WORK ITEM.
Output only the lines of the entries that follow, starting at the one with "tests (Mike Pennisi)" and running down to the one with "Added test (Avi Kohn)", both included and unchanged.

EXCERPTED RECORDS.
-.-.-

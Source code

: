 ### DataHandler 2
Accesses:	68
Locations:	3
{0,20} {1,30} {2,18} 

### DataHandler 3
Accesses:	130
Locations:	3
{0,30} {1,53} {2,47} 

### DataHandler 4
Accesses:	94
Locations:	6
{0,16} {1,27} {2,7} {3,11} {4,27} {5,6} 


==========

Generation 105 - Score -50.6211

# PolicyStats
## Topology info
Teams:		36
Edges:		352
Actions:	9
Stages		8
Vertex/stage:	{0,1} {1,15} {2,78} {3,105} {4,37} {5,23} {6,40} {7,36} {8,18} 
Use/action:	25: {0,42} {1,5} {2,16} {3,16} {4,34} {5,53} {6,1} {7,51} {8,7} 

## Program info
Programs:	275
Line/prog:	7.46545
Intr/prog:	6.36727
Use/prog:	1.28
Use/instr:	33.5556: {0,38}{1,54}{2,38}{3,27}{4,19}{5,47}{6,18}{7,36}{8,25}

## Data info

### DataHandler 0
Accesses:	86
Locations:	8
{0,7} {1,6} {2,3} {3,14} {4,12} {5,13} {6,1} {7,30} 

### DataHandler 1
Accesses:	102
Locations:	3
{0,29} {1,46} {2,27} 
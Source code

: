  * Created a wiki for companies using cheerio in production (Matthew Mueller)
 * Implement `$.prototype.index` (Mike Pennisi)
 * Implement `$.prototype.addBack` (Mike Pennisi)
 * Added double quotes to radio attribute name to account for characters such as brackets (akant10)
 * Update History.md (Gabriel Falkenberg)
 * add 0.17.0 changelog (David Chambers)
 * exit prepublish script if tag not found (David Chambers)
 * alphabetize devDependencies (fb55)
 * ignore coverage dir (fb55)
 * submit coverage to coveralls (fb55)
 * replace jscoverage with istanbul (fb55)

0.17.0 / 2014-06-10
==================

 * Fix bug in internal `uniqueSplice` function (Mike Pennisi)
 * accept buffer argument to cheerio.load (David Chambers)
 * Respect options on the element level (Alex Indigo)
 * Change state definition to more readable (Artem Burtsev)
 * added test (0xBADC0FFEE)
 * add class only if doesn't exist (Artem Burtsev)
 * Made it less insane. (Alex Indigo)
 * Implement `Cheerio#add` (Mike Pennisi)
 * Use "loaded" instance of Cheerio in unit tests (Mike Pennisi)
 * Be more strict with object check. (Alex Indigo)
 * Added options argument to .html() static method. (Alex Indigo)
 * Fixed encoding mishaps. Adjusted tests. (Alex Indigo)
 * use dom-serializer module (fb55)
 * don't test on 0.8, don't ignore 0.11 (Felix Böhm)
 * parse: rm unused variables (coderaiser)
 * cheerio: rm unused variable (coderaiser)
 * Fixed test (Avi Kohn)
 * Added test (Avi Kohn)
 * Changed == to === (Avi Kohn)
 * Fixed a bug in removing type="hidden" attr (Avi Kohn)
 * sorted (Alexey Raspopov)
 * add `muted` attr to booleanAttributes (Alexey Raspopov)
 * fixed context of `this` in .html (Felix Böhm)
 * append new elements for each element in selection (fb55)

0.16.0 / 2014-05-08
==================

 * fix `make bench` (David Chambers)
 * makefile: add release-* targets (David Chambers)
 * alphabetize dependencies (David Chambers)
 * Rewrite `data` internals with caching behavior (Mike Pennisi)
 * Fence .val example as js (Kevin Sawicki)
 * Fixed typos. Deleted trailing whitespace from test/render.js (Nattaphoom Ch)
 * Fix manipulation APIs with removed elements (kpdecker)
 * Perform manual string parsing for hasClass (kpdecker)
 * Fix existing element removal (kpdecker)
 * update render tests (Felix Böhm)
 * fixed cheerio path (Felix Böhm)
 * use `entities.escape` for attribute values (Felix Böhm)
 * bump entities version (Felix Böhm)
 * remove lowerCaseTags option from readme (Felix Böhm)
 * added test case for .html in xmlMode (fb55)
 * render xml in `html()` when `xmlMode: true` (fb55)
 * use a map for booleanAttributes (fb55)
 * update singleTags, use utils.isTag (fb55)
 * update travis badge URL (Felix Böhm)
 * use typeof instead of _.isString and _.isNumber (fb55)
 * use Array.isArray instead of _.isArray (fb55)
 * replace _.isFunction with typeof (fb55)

-.-.-

RESPONSE AREA.
 * Use "loaded" instance of Cheerio in unit tests (Mike Pennisi)
 * Be more strict with object check. (Alex Indigo)
 * Added options argument to .html() static method. (Alex Indigo)
 * Fixed encoding mishaps. Adjusted tests. (Alex Indigo)
 * use dom-serializer module (fb55)
 * don't test on 0.8, don't ignore 0.11 (Felix Böhm)
 * parse: rm unused variables (coderaiser)
 * cheerio: rm unused variable (coderaiser)
 * Fixed test (Avi Kohn)
 * Added test (Avi Kohn)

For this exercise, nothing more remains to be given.